Intervention de Christophe Duguet

Réunion du mercredi 4 septembre 2019 à 15h05
Commission spéciale chargée d'examiner le projet de loi relatif à la bioéthique

Christophe Duguet :

L'enjeu est effectivement d'autoriser le dépistage de telles mutations en population générale. Or, la loi de bioéthique de 2011 a affiné de façon tout à fait satisfaisante le cadre de l'obligation d'information préalable qu'il est nécessaire de donner aux personnes concernées, avant tout examen de leurs caractéristiques génétiques. Ce dispositif est tout à fait adapté à la situation pour laquelle il a été conçu, c'est-à-dire à l'examen des caractéristiques génétiques des personnes ou des familles à risque, voire à très haut risque, pour lesquelles cet examen sert à diagnostiquer ou à donner la bonne information à des personnes potentiellement porteuses, parce que dans des familles à risque. Avant la réalisation de ces tests, il faut prévoir avec le médecin les conditions d'information de la parentèle.
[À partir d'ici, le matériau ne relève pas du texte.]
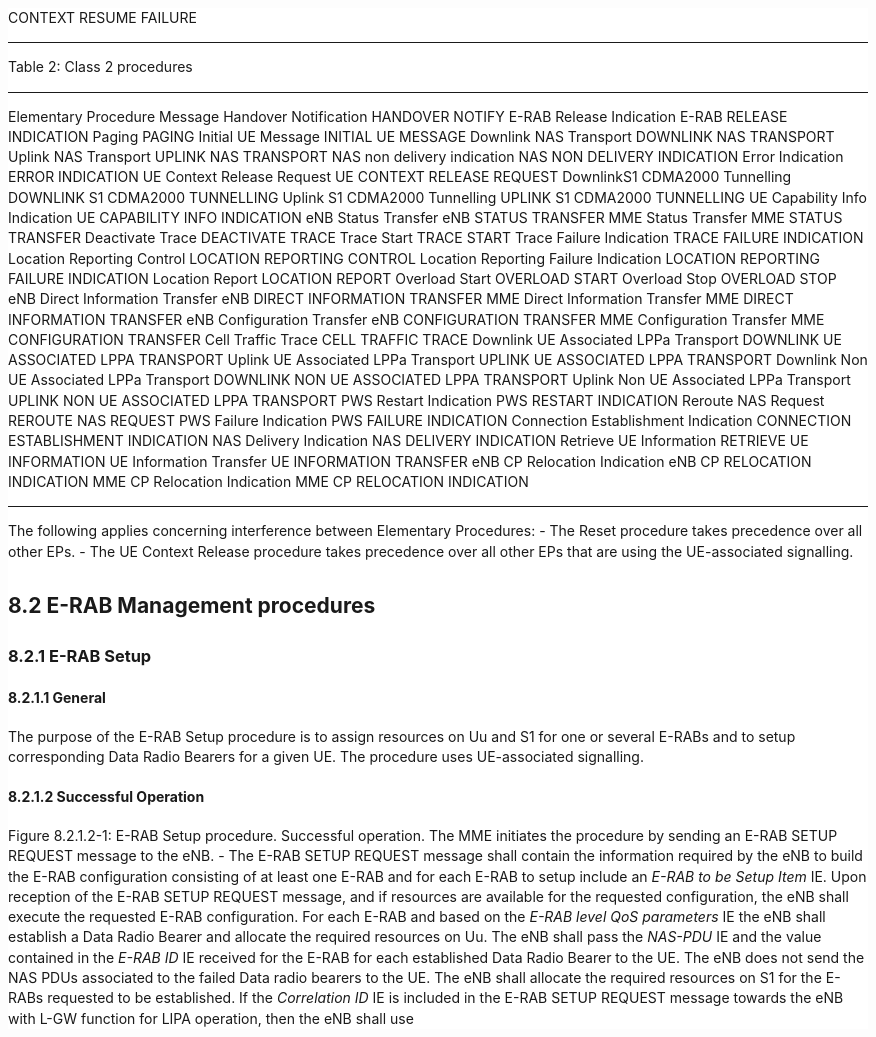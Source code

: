 CONTEXT RESUME FAILURE
* * *
Table 2: Class 2 procedures
* * *
Elementary Procedure Message Handover Notification HANDOVER NOTIFY E-RAB
Release Indication E-RAB RELEASE INDICATION Paging PAGING Initial UE Message
INITIAL UE MESSAGE Downlink NAS Transport DOWNLINK NAS TRANSPORT Uplink NAS
Transport UPLINK NAS TRANSPORT NAS non delivery indication NAS NON DELIVERY
INDICATION Error Indication ERROR INDICATION UE Context Release Request UE
CONTEXT RELEASE REQUEST DownlinkS1 CDMA2000 Tunnelling DOWNLINK S1 CDMA2000
TUNNELLING Uplink S1 CDMA2000 Tunnelling UPLINK S1 CDMA2000 TUNNELLING UE
Capability Info Indication UE CAPABILITY INFO INDICATION eNB Status Transfer
eNB STATUS TRANSFER MME Status Transfer MME STATUS TRANSFER Deactivate Trace
DEACTIVATE TRACE Trace Start TRACE START Trace Failure Indication TRACE
FAILURE INDICATION Location Reporting Control LOCATION REPORTING CONTROL
Location Reporting Failure Indication LOCATION REPORTING FAILURE INDICATION
Location Report LOCATION REPORT Overload Start OVERLOAD START Overload Stop
OVERLOAD STOP eNB Direct Information Transfer eNB DIRECT INFORMATION TRANSFER
MME Direct Information Transfer MME DIRECT INFORMATION TRANSFER eNB
Configuration Transfer eNB CONFIGURATION TRANSFER MME Configuration Transfer
MME CONFIGURATION TRANSFER Cell Traffic Trace CELL TRAFFIC TRACE Downlink UE
Associated LPPa Transport DOWNLINK UE ASSOCIATED LPPA TRANSPORT Uplink UE
Associated LPPa Transport UPLINK UE ASSOCIATED LPPA TRANSPORT Downlink Non UE
Associated LPPa Transport DOWNLINK NON UE ASSOCIATED LPPA TRANSPORT Uplink Non
UE Associated LPPa Transport UPLINK NON UE ASSOCIATED LPPA TRANSPORT PWS
Restart Indication PWS RESTART INDICATION Reroute NAS Request REROUTE NAS
REQUEST PWS Failure Indication PWS FAILURE INDICATION Connection Establishment
Indication CONNECTION ESTABLISHMENT INDICATION NAS Delivery Indication NAS
DELIVERY INDICATION Retrieve UE Information RETRIEVE UE INFORMATION UE
Information Transfer UE INFORMATION TRANSFER eNB CP Relocation Indication eNB
CP RELOCATION INDICATION MME CP Relocation Indication MME CP RELOCATION
INDICATION
* * *
The following applies concerning interference between Elementary Procedures:
\- The Reset procedure takes precedence over all other EPs.
\- The UE Context Release procedure takes precedence over all other EPs that
are using the UE-associated signalling.
## 8.2 E-RAB Management procedures
### 8.2.1 E-RAB Setup
#### 8.2.1.1 General
The purpose of the E-RAB Setup procedure is to assign resources on Uu and S1
for one or several E-RABs and to setup corresponding Data Radio Bearers for a
given UE. The procedure uses UE-associated signalling.
#### 8.2.1.2 Successful Operation
Figure 8.2.1.2-1: E-RAB Setup procedure. Successful operation.
The MME initiates the procedure by sending an E-RAB SETUP REQUEST message to
the eNB.
\- The E-RAB SETUP REQUEST message shall contain the information required by
the eNB to build the E-RAB configuration consisting of at least one E-RAB and
for each E-RAB to setup include an _E-RAB to be Setup Item_ IE.
Upon reception of the E-RAB SETUP REQUEST message, and if resources are
available for the requested configuration, the eNB shall execute the requested
E-RAB configuration. For each E-RAB and based on the _E-RAB level QoS
parameters_ IE the eNB shall establish a Data Radio Bearer and allocate the
required resources on Uu. The eNB shall pass the _NAS-PDU_ IE and the value
contained in the _E-RAB ID_ IE received for the E-RAB for each established
Data Radio Bearer to the UE. The eNB does not send the NAS PDUs associated to
the failed Data radio bearers to the UE. The eNB shall allocate the required
resources on S1 for the E-RABs requested to be established.
If the _Correlation ID_ IE is included in the E-RAB SETUP REQUEST message
towards the eNB with L-GW function for LIPA operation, then the eNB shall use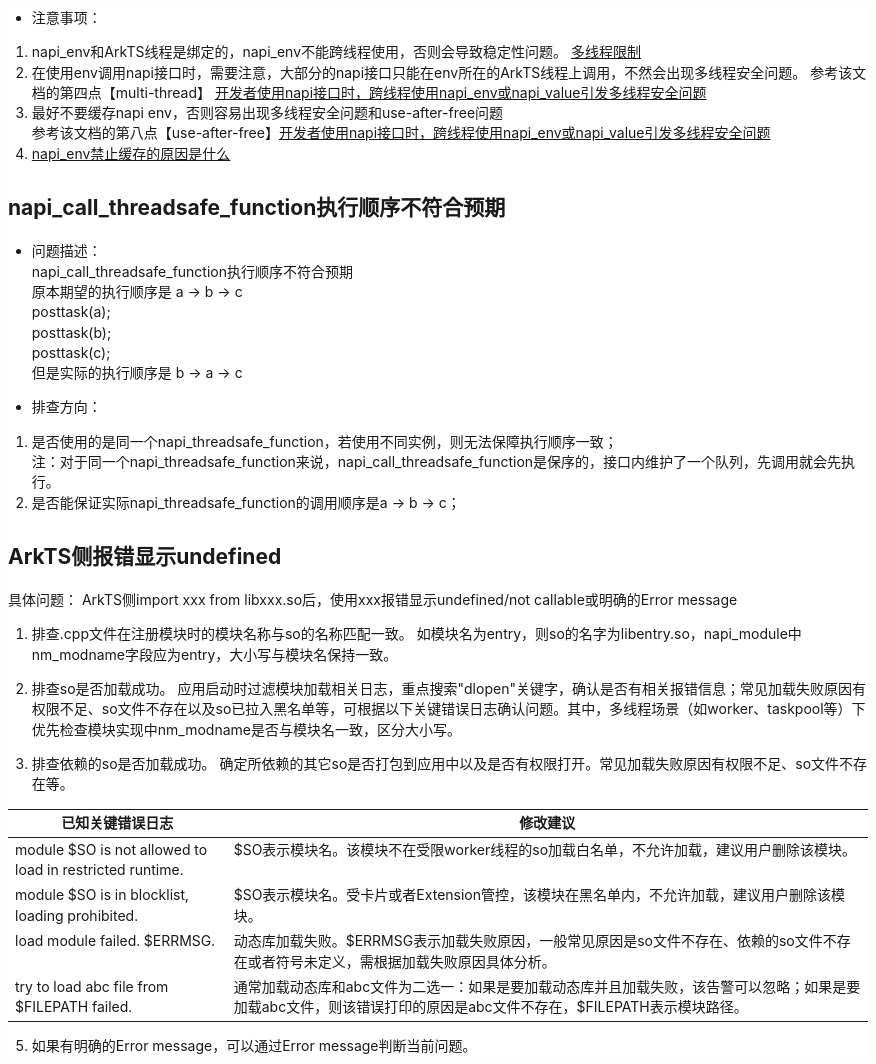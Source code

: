 - 注意事项：   
1. napi_env和ArkTS线程是绑定的，napi_env不能跨线程使用，否则会导致稳定性问题。
[多线程限制](https://developer.huawei.com/consumer/cn/doc/harmonyos-guides/use-napi-process#%E5%A4%9A%E7%BA%BF%E7%A8%8B%E9%99%90%E5%88%B6)
2. 在使用env调用napi接口时，需要注意，大部分的napi接口只能在env所在的ArkTS线程上调用，不然会出现多线程安全问题。
参考该文档的第四点【multi-thread】 [开发者使用napi接口时，跨线程使用napi_env或napi_value引发多线程安全问题](https://developer.huawei.com/consumer/cn/doc/best-practices/bpta-stability-coding-standard-api#section1219614634615)   
3. 最好不要缓存napi env，否则容易出现多线程安全问题和use-after-free问题   
参考该文档的第八点【use-after-free】[开发者使用napi接口时，跨线程使用napi_env或napi_value引发多线程安全问题](https://developer.huawei.com/consumer/cn/doc/best-practices/bpta-stability-coding-standard-api#section1219614634615) 
4. [napi_env禁止缓存的原因是什么](https://developer.huawei.com/consumer/cn/doc/harmonyos-faqs/faqs-ndk-73)

## napi_call_threadsafe_function执行顺序不符合预期

- 问题描述：   
napi_call_threadsafe_function执行顺序不符合预期  
原本期望的执行顺序是 a -> b -> c  
posttask(a);  
posttask(b);  
posttask(c);  
但是实际的执行顺序是 b -> a -> c  

- 排查方向：  
1. 是否使用的是同一个napi_threadsafe_function，若使用不同实例，则无法保障执行顺序一致；   
注：对于同一个napi_threadsafe_function来说，napi_call_threadsafe_function是保序的，接口内维护了一个队列，先调用就会先执行。  
2. 是否能保证实际napi_threadsafe_function的调用顺序是a -> b -> c；   


## ArkTS侧报错显示undefined
具体问题：
ArkTS侧import xxx from libxxx.so后，使用xxx报错显示undefined/not callable或明确的Error message
1. 排查.cpp文件在注册模块时的模块名称与so的名称匹配一致。
   如模块名为entry，则so的名字为libentry.so，napi_module中nm_modname字段应为entry，大小写与模块名保持一致。

2. 排查so是否加载成功。
   应用启动时过滤模块加载相关日志，重点搜索"dlopen"关键字，确认是否有相关报错信息；常见加载失败原因有权限不足、so文件不存在以及so已拉入黑名单等，可根据以下关键错误日志确认问题。其中，多线程场景（如worker、taskpool等）下优先检查模块实现中nm_modname是否与模块名一致，区分大小写。

3. 排查依赖的so是否加载成功。
   确定所依赖的其它so是否打包到应用中以及是否有权限打开。常见加载失败原因有权限不足、so文件不存在等。


| **已知关键错误日志** | **修改建议** |
| -------- | -------- |
| module $SO is not allowed to load in restricted runtime. | $SO表示模块名。该模块不在受限worker线程的so加载白名单，不允许加载，建议用户删除该模块。 |
| module $SO is in blocklist, loading prohibited. | $SO表示模块名。受卡片或者Extension管控，该模块在黑名单内，不允许加载，建议用户删除该模块。 |
| load module failed. $ERRMSG. | 动态库加载失败。$ERRMSG表示加载失败原因，一般常见原因是so文件不存在、依赖的so文件不存在或者符号未定义，需根据加载失败原因具体分析。 |
| try to load abc file from $FILEPATH failed. | 通常加载动态库和abc文件为二选一：如果是要加载动态库并且加载失败，该告警可以忽略；如果是要加载abc文件，则该错误打印的原因是abc文件不存在，$FILEPATH表示模块路径。 |

5. 如果有明确的Error message，可以通过Error message判断当前问题。
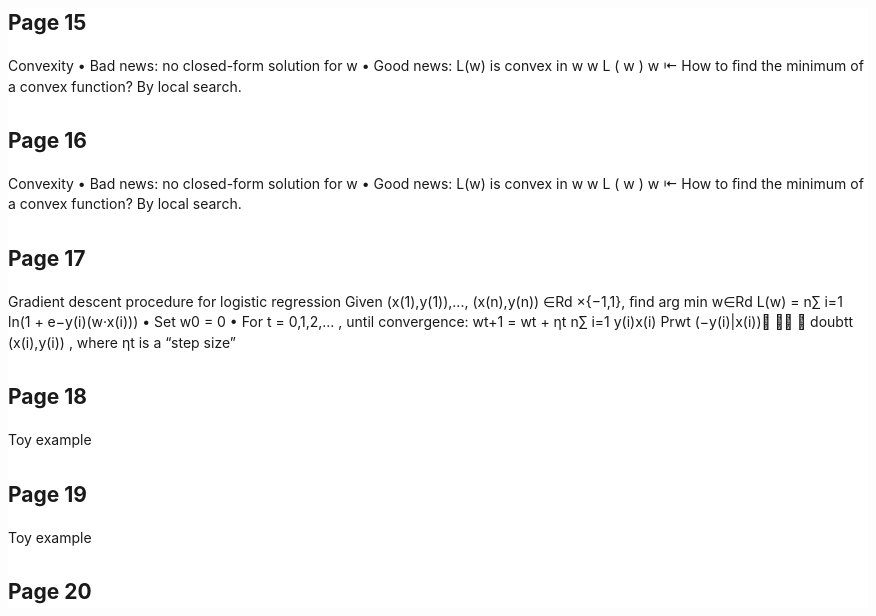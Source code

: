 ## Page 15

Convexity
• Bad news: no closed-form solution for w
• Good news: L(w) is convex in w
w
L ( w )
w ⇤
How to ﬁnd the minimum of a convex function? By local search.

## Page 16

Convexity
• Bad news: no closed-form solution for w
• Good news: L(w) is convex in w
w
L ( w )
w ⇤
How to ﬁnd the minimum of a convex function? By local search.

## Page 17

Gradient descent procedure for logistic regression
Given (x(1),y(1)),..., (x(n),y(n)) ∈Rd ×{−1,1}, ﬁnd
arg min
w∈Rd
L(w) =
n∑
i=1
ln(1 + e−y(i)(w·x(i)))
• Set w0 = 0
• For t = 0,1,2,... , until convergence:
wt+1 = wt + ηt
n∑
i=1
y(i)x(i) Prwt (−y(i)|x(i))  
doubtt (x(i),y(i))
,
where ηt is a “step size”

## Page 18

Toy example


## Page 19

Toy example


## Page 20
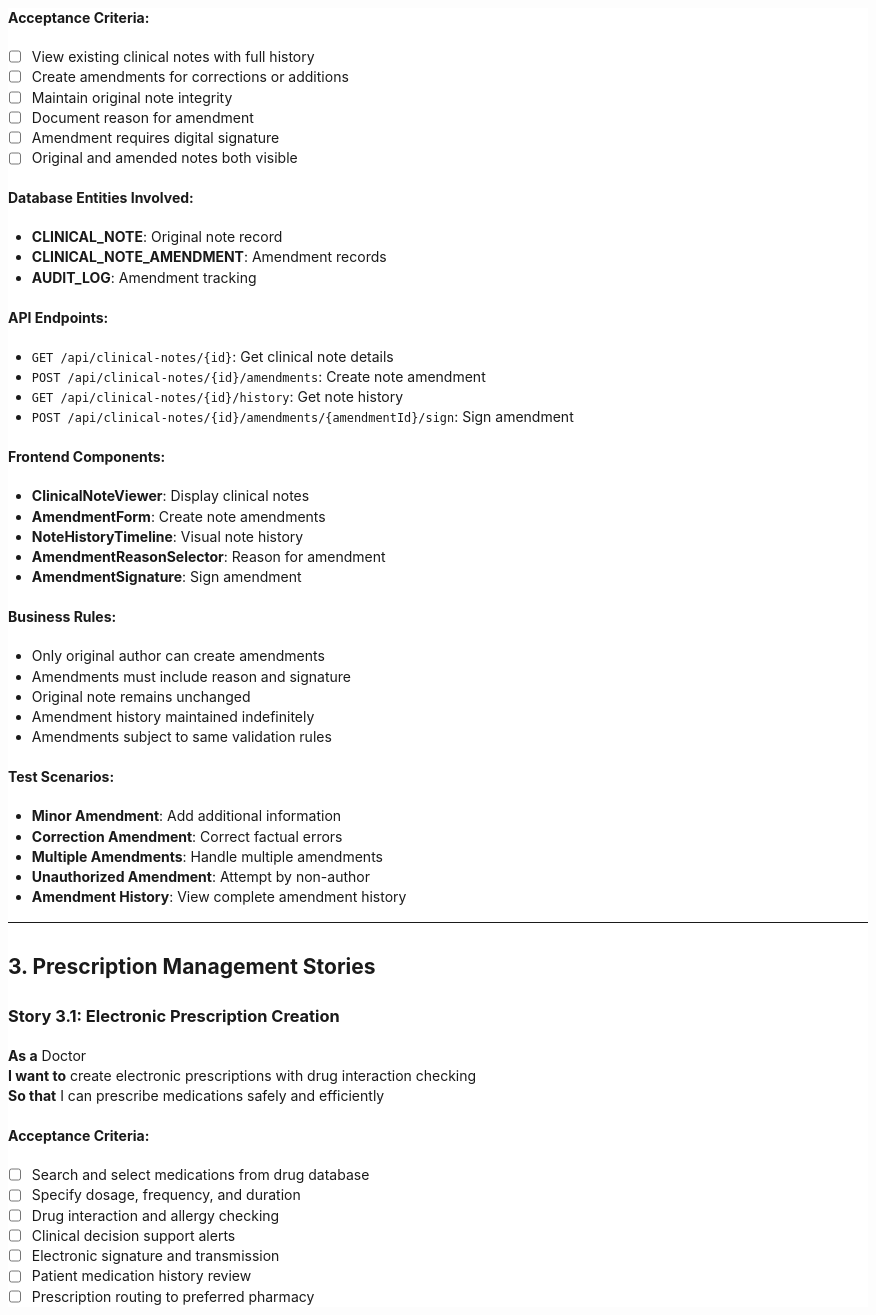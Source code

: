 #### Acceptance Criteria:
- [ ] View existing clinical notes with full history
- [ ] Create amendments for corrections or additions
- [ ] Maintain original note integrity
- [ ] Document reason for amendment
- [ ] Amendment requires digital signature
- [ ] Original and amended notes both visible

#### Database Entities Involved:
- **CLINICAL_NOTE**: Original note record
- **CLINICAL_NOTE_AMENDMENT**: Amendment records
- **AUDIT_LOG**: Amendment tracking

#### API Endpoints:
- `GET /api/clinical-notes/{id}`: Get clinical note details
- `POST /api/clinical-notes/{id}/amendments`: Create note amendment
- `GET /api/clinical-notes/{id}/history`: Get note history
- `POST /api/clinical-notes/{id}/amendments/{amendmentId}/sign`: Sign amendment

#### Frontend Components:
- **ClinicalNoteViewer**: Display clinical notes
- **AmendmentForm**: Create note amendments
- **NoteHistoryTimeline**: Visual note history
- **AmendmentReasonSelector**: Reason for amendment
- **AmendmentSignature**: Sign amendment

#### Business Rules:
- Only original author can create amendments
- Amendments must include reason and signature
- Original note remains unchanged
- Amendment history maintained indefinitely
- Amendments subject to same validation rules

#### Test Scenarios:
- **Minor Amendment**: Add additional information
- **Correction Amendment**: Correct factual errors
- **Multiple Amendments**: Handle multiple amendments
- **Unauthorized Amendment**: Attempt by non-author
- **Amendment History**: View complete amendment history

---

## 3. Prescription Management Stories

### Story 3.1: Electronic Prescription Creation

**As a** Doctor  
**I want to** create electronic prescriptions with drug interaction checking  
**So that** I can prescribe medications safely and efficiently

#### Acceptance Criteria:
- [ ] Search and select medications from drug database
- [ ] Specify dosage, frequency, and duration
- [ ] Drug interaction and allergy checking
- [ ] Clinical decision support alerts
- [ ] Electronic signature and transmission
- [ ] Patient medication history review
- [ ] Prescription routing to preferred pharmacy
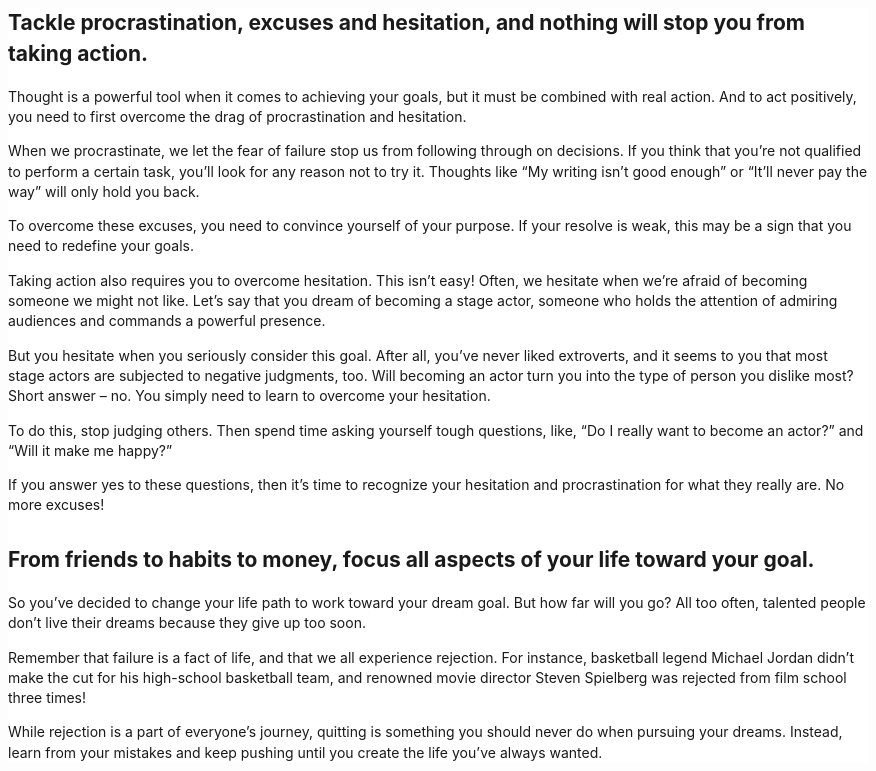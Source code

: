 ## Tackle procrastination, excuses and hesitation, and nothing will stop you from taking action.

Thought is a powerful tool when it comes to achieving your
goals, but it must be combined with real action. And to act
positively, you need to first overcome the drag of
procrastination and hesitation.

When we procrastinate, we let the fear of failure stop us from
following through on decisions. If you think that you’re not
qualified to perform a certain task, you’ll look for any reason
not to try it. Thoughts like “My writing isn’t good enough” or
“It’ll never pay the way” will only hold you back.

To overcome these excuses, you need to convince yourself of
your purpose. If your resolve is weak, this may be a sign that
you need to redefine your goals.

Taking action also requires you to overcome hesitation. This
isn’t easy! Often, we hesitate when we’re afraid of becoming
someone we might not like. Let’s say that you dream of becoming
a stage actor, someone who holds the attention of admiring
audiences and commands a powerful presence.

But you hesitate when you seriously consider this goal. After
all, you’ve never liked extroverts, and it seems to you that
most stage actors are subjected to negative judgments, too.
Will becoming an actor turn you into the type of person you
dislike most? Short answer – no. You simply need to learn to
overcome your hesitation.

To do this, stop judging others. Then spend time asking
yourself tough questions, like, “Do I really want to become an
actor?” and “Will it make me happy?”

If you answer yes to these questions, then it’s time to
recognize your hesitation and procrastination for what they
really are. No more excuses!

## From friends to habits to money, focus all aspects of your life toward your goal.

So you’ve decided to change your life path to work toward your
dream goal. But how far will you go? All too often, talented
people don’t live their dreams because they give up too soon.

Remember that failure is a fact of life, and that we all
experience rejection. For instance, basketball legend Michael
Jordan didn’t make the cut for his high-school basketball team,
and renowned movie director Steven Spielberg was rejected from
film school three times!

While rejection is a part of everyone’s journey, quitting is
something you should never do when pursuing your dreams.
Instead, learn from your mistakes and keep pushing until you
create the life you’ve always wanted.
Il faut donc identifier les personnes qui seraient informées au cas où le résultat serait positif.

Vous comprenez que cette obligation d'information préalable n'est pas compatible avec le dépistage de 700 000 enfants, dont la quasi-totalité ne sera pas malade. Ils le seront d'autant moins qu'avec les progrès thérapeutiques, le nombre de maladies pour lesquelles une intervention très précoce est possible s'accroît. Imaginez que pour chaque naissance, un médecin soit obligé d'expliquer aux parents ce que sont une vingtaine de maladies génétiques et, pour chacune, les conditions dans lesquelles elle peut être transmise, et de préparer l'information de la parentèle dans le cas très hypothétique où ce serait nécessaire. L'obligation d'information empêche l'utilisation des outils de caractérisation génétique mobilisés par le dépistage néonatal. Ce que nous demandons est simple : dans ce cas précis, par dérogation, permettre que l'information préalable des parents soit allégée. Bien entendu, si le diagnostic est positif, l'information et l'accompagnement des malades et des parents concernés doivent absolument être renforcés. Voilà notre première proposition d'amendement, sur l'article 9 qui prévoit de modifier le régime actuel de l'information en cas d'examen des caractéristiques génétiques.

Les enjeux du dépistage néonatal sont particulièrement forts puisqu'il s'agit d'éviter des pertes de chance importantes pour des enfants déjà nés. Le cadre juridique doit permettre de dépister à la naissance le maximum de maladies pour lesquelles c'est pertinent. Or, aujourd'hui, la loi est silencieuse sur ces enjeux du dépistage. Il y a quelques références d'ordre réglementaire qui ne sont d'ailleurs pas forcément toujours cohérentes. Nous avons proposé d'ajouter dans la loi un article qui rappelle, ou plutôt qui fixe les grands objectifs du dépistage néonatal, c'est-à-dire ses objectifs de santé publique, et qui renvoie à un décret pour leur mise en application.

L'article 25 du projet de loi modifie les conditions dans lesquelles peut être prescrit et réalisé l'examen de caractéristiques génétiques. Il renvoie à un décret en Conseil d'État l'application de ces dispositions. Il est prévu que les examens des caractéristiques génétiques peuvent être prescrits et réalisés « dans l'intérêt des patients ». L'objectif est louable mais cette formule est de nature à poser problème. Bien entendu, nous sommes très sensibles à l'intérêt des patients, mais il est important de prendre conscience que le dépistage se fait aussi dans l'intérêt de personnes qui, pour certaines, ne sont pas malades – par exemple les frères et sœurs ou les autres membres de la famille, qui peuvent être porteurs de la maladie et la transmettre et qui ont un intérêt à cette information. De même, en permettant de réaliser des examens des caractéristiques génétiques dans certains cas – cela existe d'ailleurs déjà pour les familles à risque – on ouvre l'accès au conseil génétique. L'intérêt des enfants à naître est aussi à prendre en compte. Nous proposons donc simplement de supprimer les mots : « dans l'intérêt des patients » pour que l'ensemble des bénéficiaires potentiels du dépistage – et ils sont nombreux – soient pris en compte lorsque le décret passera en Conseil d'État.